- _Instructions to follow_:
If a line in the listing contains "upload", copy it out whole.

- _Data excerpts_:
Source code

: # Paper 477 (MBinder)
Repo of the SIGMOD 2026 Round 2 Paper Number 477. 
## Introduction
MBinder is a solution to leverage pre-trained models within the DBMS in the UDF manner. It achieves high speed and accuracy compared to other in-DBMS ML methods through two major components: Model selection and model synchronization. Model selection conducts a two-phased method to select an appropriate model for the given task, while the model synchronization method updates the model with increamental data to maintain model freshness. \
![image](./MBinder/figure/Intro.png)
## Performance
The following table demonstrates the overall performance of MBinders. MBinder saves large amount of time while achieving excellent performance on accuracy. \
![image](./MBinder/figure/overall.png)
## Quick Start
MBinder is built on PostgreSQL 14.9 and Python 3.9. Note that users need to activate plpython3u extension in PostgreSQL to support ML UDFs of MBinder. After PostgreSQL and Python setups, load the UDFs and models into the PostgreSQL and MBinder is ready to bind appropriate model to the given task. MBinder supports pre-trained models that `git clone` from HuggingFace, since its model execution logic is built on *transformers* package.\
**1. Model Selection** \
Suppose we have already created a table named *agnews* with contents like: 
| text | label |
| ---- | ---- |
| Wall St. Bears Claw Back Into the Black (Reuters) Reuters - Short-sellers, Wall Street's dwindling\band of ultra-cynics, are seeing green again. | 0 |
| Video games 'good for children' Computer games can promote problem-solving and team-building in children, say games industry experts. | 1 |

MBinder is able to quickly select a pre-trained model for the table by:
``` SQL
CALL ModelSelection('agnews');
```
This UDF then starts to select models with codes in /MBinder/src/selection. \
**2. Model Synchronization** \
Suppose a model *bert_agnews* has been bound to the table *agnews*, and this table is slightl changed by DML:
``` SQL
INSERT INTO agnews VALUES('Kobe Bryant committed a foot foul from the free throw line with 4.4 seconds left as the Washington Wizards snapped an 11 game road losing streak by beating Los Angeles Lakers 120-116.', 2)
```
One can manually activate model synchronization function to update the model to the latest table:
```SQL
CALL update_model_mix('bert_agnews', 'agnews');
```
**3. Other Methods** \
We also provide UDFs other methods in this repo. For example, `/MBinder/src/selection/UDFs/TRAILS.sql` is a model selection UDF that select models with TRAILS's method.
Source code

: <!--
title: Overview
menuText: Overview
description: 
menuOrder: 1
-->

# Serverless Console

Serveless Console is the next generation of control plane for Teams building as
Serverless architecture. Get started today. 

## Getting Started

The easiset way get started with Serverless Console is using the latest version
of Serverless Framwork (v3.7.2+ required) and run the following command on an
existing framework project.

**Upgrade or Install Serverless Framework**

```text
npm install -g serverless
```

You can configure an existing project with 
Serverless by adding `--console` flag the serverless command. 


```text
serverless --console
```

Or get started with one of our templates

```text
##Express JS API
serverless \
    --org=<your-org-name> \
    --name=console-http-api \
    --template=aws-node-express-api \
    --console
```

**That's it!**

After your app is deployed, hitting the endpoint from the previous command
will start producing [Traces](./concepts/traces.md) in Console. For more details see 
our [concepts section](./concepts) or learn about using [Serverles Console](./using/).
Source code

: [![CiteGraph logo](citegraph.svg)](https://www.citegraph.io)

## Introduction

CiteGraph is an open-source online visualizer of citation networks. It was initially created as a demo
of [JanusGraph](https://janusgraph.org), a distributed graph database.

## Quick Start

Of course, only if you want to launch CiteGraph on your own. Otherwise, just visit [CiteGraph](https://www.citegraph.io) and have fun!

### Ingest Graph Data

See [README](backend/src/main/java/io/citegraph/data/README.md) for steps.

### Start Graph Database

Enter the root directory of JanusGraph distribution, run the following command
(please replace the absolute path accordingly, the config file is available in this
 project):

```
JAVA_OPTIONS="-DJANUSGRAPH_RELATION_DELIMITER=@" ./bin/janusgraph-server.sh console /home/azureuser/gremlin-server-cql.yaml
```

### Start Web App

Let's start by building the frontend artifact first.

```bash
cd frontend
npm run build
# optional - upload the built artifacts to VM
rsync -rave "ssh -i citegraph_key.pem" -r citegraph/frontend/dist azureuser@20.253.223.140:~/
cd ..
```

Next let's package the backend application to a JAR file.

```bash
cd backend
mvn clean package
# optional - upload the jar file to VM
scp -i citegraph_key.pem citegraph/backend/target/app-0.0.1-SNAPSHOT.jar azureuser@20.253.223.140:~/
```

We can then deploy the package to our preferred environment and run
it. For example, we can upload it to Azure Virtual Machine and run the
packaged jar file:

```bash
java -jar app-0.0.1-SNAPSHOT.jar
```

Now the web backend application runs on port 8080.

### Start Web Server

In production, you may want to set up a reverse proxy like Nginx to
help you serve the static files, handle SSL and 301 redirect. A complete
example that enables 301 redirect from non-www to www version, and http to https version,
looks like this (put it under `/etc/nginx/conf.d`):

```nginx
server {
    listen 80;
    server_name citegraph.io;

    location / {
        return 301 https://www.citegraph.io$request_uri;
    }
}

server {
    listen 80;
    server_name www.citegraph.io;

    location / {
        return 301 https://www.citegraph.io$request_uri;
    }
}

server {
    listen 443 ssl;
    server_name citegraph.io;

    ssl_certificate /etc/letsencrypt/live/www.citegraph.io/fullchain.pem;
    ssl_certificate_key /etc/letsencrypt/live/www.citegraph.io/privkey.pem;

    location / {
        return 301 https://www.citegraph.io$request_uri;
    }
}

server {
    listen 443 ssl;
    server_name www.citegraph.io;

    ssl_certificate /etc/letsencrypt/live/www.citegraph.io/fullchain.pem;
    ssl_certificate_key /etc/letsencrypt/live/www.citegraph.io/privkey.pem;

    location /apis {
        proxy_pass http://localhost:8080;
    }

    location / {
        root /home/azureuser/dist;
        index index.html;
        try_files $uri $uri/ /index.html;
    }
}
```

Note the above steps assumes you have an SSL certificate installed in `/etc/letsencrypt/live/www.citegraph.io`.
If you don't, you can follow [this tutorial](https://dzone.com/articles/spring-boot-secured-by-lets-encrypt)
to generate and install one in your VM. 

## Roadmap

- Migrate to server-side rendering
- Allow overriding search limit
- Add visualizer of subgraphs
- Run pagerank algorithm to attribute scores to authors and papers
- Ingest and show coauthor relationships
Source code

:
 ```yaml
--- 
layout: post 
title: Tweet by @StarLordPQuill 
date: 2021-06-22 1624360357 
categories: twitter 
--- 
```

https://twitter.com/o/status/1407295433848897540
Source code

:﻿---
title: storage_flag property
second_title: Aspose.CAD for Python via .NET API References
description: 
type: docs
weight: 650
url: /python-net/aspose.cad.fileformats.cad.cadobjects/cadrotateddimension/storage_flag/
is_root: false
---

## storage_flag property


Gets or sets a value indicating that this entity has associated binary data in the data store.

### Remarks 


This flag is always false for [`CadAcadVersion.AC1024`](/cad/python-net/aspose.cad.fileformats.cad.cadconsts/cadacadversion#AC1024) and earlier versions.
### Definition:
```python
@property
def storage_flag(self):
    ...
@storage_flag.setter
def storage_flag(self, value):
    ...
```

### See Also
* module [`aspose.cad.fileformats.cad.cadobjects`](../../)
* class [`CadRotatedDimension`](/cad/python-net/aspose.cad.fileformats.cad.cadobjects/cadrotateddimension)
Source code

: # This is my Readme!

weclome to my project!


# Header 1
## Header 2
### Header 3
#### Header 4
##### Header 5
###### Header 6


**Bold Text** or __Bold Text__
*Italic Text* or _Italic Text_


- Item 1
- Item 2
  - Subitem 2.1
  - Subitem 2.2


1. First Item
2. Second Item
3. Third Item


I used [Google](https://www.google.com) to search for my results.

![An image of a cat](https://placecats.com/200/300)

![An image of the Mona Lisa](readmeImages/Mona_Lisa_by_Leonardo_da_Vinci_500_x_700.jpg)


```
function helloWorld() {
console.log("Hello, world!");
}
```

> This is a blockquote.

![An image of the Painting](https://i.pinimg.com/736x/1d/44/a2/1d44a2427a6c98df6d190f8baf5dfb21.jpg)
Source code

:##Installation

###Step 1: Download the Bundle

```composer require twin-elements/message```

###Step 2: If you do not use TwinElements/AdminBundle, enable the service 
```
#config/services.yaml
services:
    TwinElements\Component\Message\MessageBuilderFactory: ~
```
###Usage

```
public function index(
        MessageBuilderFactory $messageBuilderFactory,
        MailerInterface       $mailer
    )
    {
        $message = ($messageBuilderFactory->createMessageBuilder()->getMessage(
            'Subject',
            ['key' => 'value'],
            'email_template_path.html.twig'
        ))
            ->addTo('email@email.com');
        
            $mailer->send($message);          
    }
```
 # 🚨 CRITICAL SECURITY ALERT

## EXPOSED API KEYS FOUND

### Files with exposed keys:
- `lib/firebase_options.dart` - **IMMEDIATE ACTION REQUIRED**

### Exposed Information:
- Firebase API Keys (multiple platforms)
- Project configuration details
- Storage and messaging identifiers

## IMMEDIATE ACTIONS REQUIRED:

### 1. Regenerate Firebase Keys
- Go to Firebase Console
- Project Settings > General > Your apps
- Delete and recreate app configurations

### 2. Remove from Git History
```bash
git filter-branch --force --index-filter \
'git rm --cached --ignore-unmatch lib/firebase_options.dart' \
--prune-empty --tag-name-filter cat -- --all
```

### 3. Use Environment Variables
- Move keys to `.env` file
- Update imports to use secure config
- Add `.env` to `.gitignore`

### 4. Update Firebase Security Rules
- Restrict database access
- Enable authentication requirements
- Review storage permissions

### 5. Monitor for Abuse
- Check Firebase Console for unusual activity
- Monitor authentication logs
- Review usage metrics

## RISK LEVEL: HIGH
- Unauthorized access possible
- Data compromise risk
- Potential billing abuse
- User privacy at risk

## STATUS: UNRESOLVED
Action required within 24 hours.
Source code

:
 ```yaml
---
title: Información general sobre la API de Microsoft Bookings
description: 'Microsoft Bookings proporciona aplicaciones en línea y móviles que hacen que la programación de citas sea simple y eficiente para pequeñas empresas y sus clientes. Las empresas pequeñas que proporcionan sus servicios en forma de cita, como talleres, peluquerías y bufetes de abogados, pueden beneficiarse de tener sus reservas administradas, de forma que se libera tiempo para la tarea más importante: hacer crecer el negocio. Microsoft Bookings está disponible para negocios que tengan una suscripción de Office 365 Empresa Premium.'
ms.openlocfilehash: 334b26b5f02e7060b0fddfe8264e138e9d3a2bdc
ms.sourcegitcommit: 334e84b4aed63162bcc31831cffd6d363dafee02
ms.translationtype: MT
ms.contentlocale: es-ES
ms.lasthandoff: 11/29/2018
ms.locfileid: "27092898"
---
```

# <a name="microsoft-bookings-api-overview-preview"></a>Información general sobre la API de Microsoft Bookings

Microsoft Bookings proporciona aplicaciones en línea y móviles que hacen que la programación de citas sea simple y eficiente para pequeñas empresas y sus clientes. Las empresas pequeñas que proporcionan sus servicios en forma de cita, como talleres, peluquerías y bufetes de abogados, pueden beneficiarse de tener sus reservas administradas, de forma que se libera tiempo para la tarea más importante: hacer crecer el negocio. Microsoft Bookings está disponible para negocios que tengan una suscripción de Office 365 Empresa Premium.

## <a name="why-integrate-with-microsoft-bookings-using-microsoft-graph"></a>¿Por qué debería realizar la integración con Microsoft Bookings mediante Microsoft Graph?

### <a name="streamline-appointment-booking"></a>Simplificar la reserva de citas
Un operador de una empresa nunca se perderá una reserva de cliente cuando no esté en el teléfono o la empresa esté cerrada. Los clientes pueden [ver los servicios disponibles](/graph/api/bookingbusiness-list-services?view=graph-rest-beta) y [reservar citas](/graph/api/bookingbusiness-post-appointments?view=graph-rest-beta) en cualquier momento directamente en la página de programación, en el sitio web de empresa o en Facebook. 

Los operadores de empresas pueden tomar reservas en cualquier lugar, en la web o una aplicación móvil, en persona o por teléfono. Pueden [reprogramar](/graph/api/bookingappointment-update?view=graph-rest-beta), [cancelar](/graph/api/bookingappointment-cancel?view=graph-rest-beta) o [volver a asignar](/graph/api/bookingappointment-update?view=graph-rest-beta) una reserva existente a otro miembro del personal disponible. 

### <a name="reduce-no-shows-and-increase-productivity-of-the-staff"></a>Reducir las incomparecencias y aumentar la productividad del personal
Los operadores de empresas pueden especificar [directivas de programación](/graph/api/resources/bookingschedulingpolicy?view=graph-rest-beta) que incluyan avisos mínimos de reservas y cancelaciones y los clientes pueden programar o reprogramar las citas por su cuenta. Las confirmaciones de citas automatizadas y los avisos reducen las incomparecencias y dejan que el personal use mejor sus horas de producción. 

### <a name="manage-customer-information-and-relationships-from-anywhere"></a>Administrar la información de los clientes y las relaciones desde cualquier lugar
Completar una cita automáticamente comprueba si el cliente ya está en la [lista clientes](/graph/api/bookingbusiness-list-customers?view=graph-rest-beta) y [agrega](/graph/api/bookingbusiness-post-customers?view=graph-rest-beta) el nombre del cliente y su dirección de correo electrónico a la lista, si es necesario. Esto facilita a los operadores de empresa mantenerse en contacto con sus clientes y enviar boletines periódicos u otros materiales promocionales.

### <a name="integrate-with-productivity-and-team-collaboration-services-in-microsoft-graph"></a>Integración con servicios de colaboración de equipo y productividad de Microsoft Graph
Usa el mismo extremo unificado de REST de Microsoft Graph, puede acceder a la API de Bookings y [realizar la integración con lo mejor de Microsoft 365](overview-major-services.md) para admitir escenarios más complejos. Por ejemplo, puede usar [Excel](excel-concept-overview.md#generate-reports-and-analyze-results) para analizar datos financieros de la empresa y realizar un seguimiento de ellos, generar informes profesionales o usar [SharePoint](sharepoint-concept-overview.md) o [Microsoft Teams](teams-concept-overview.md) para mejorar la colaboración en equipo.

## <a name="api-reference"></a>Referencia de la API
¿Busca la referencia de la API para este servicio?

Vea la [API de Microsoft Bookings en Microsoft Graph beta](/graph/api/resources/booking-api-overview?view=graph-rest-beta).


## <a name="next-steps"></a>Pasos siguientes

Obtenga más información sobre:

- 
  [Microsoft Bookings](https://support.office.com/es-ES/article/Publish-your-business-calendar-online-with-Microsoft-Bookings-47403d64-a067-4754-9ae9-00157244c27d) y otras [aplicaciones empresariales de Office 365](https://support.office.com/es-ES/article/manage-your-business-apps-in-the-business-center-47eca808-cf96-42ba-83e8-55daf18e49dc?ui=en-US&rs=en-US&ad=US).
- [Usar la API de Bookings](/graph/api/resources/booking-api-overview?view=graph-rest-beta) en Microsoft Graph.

- _Task output_:
# optional - upload the built artifacts to VM
# optional - upload the jar file to VM
it. For example, we can upload it to Azure Virtual Machine and run the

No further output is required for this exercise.